Jakarta, aktual.com – Dampak konflik di Timur Tengah mulai dirasakan oleh sejumlah negara di Asia. Filipina menetapkan status darurat energi nasional, sementara Bangladesh menghadapi krisis bahan bakar minyak (BBM) yang memicu antrean panjang di berbagai SPBU.
Filipina mengambil langkah tersebut karena ketergantungan tinggi terhadap impor minyak. Pemerintah setempat segera membentuk komite khusus untuk memastikan kelancaran distribusi energi serta ketersediaan kebutuhan pokok seperti pangan, obat-obatan, dan barang penting lainnya.
“Deklarasi keadaan darurat energi nasional akan memungkinkan pemerintah untuk menerapkan langkah-langkah responsif dan terkoordinasi berdasarkan undang-undang yang ada untuk mengatasi risiko yang ditimbulkan oleh gangguan dalam pasokan energi global dan ekonomi domestik,” kata Presiden Filipina Ferdinand Marcos Jr dikutip dari Reuters.

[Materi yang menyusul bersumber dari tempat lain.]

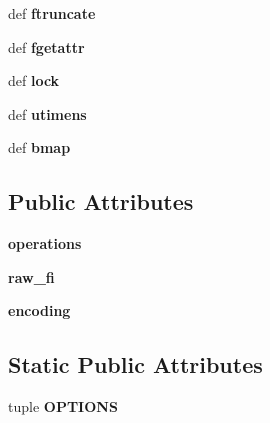\begin{DoxyCompactItemize}
\item 
\hypertarget{classfuse_1_1FUSE_adfae0cb5b12335df749f02f14a6c5930}{def {\bfseries ftruncate}}\label{classfuse_1_1FUSE_adfae0cb5b12335df749f02f14a6c5930}

\item 
\hypertarget{classfuse_1_1FUSE_a3b6ec70edf28f6682f3b1324589c3612}{def {\bfseries fgetattr}}\label{classfuse_1_1FUSE_a3b6ec70edf28f6682f3b1324589c3612}

\item 
\hypertarget{classfuse_1_1FUSE_a0828cb4b7539b16942936d51eac49929}{def {\bfseries lock}}\label{classfuse_1_1FUSE_a0828cb4b7539b16942936d51eac49929}

\item 
\hypertarget{classfuse_1_1FUSE_a2214871283a2e4d8e180cdb080d01435}{def {\bfseries utimens}}\label{classfuse_1_1FUSE_a2214871283a2e4d8e180cdb080d01435}

\item 
\hypertarget{classfuse_1_1FUSE_a06d8b61cb82af7a4b4a1d613ff92b244}{def {\bfseries bmap}}\label{classfuse_1_1FUSE_a06d8b61cb82af7a4b4a1d613ff92b244}

\end{DoxyCompactItemize}
\subsection*{Public Attributes}
\begin{DoxyCompactItemize}
\item 
\hypertarget{classfuse_1_1FUSE_a161d08b070f75f39880d8a8a3ed24e41}{{\bfseries operations}}\label{classfuse_1_1FUSE_a161d08b070f75f39880d8a8a3ed24e41}

\item 
\hypertarget{classfuse_1_1FUSE_a5eca88eb72361b4b875a4901ca6e6947}{{\bfseries raw\-\_\-fi}}\label{classfuse_1_1FUSE_a5eca88eb72361b4b875a4901ca6e6947}

\item 
\hypertarget{classfuse_1_1FUSE_aa477a64f892f8524f2d3bebe37d63727}{{\bfseries encoding}}\label{classfuse_1_1FUSE_aa477a64f892f8524f2d3bebe37d63727}

\end{DoxyCompactItemize}
\subsection*{Static Public Attributes}
\begin{DoxyCompactItemize}
\item 
tuple {\bfseries O\-P\-T\-I\-O\-N\-S}
\end{DoxyCompactItemize}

Status darurat tersebut berlaku selama satu tahun dan memberikan kewenangan kepada pemerintah untuk meningkatkan pembelian minyak, termasuk pembayaran di muka guna menjamin ketersediaan pasokan.
Menteri Energi Filipina Sharon Garin menyebut cadangan BBM negaranya saat ini hanya cukup untuk sekitar 45 hari. Pemerintah tengah berupaya menambah pasokan hingga 1 juta barel dari berbagai negara, meski berpotensi menghadapi keterlambatan distribusi.

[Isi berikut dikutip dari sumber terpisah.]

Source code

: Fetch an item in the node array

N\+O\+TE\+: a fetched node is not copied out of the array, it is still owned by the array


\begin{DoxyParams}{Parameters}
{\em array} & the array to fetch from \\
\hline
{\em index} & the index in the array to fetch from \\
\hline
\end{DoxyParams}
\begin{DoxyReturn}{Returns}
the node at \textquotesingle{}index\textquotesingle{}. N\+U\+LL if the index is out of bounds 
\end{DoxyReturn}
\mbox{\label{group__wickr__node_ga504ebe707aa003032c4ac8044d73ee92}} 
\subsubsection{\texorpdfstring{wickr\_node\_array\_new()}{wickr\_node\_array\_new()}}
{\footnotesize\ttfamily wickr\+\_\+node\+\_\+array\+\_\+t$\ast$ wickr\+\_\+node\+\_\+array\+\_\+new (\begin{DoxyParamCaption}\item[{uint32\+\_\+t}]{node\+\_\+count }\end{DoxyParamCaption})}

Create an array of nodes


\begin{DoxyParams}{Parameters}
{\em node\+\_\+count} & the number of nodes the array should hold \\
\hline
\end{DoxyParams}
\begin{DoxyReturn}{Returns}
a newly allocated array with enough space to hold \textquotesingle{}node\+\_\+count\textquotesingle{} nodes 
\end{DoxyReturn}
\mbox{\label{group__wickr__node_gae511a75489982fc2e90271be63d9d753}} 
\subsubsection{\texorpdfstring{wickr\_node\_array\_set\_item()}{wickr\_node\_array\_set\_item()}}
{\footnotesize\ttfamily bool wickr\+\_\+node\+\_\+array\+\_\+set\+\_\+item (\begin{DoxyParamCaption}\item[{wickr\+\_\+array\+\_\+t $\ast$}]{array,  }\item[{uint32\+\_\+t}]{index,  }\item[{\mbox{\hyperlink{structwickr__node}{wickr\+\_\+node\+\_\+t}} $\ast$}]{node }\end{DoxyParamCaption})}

Sementara itu, situasi di Bangladesh semakin memanas. Kelangkaan BBM menyebabkan antrean panjang di SPBU, bahkan warga harus menunggu berjam-jam untuk mendapatkan bahan bakar.
Asosiasi pemilik SPBU Bangladesh mendesak pemerintah segera turun tangan dan memperketat pengamanan di lokasi distribusi. Mereka juga mengancam akan menghentikan pasokan jika kondisi tidak membaik.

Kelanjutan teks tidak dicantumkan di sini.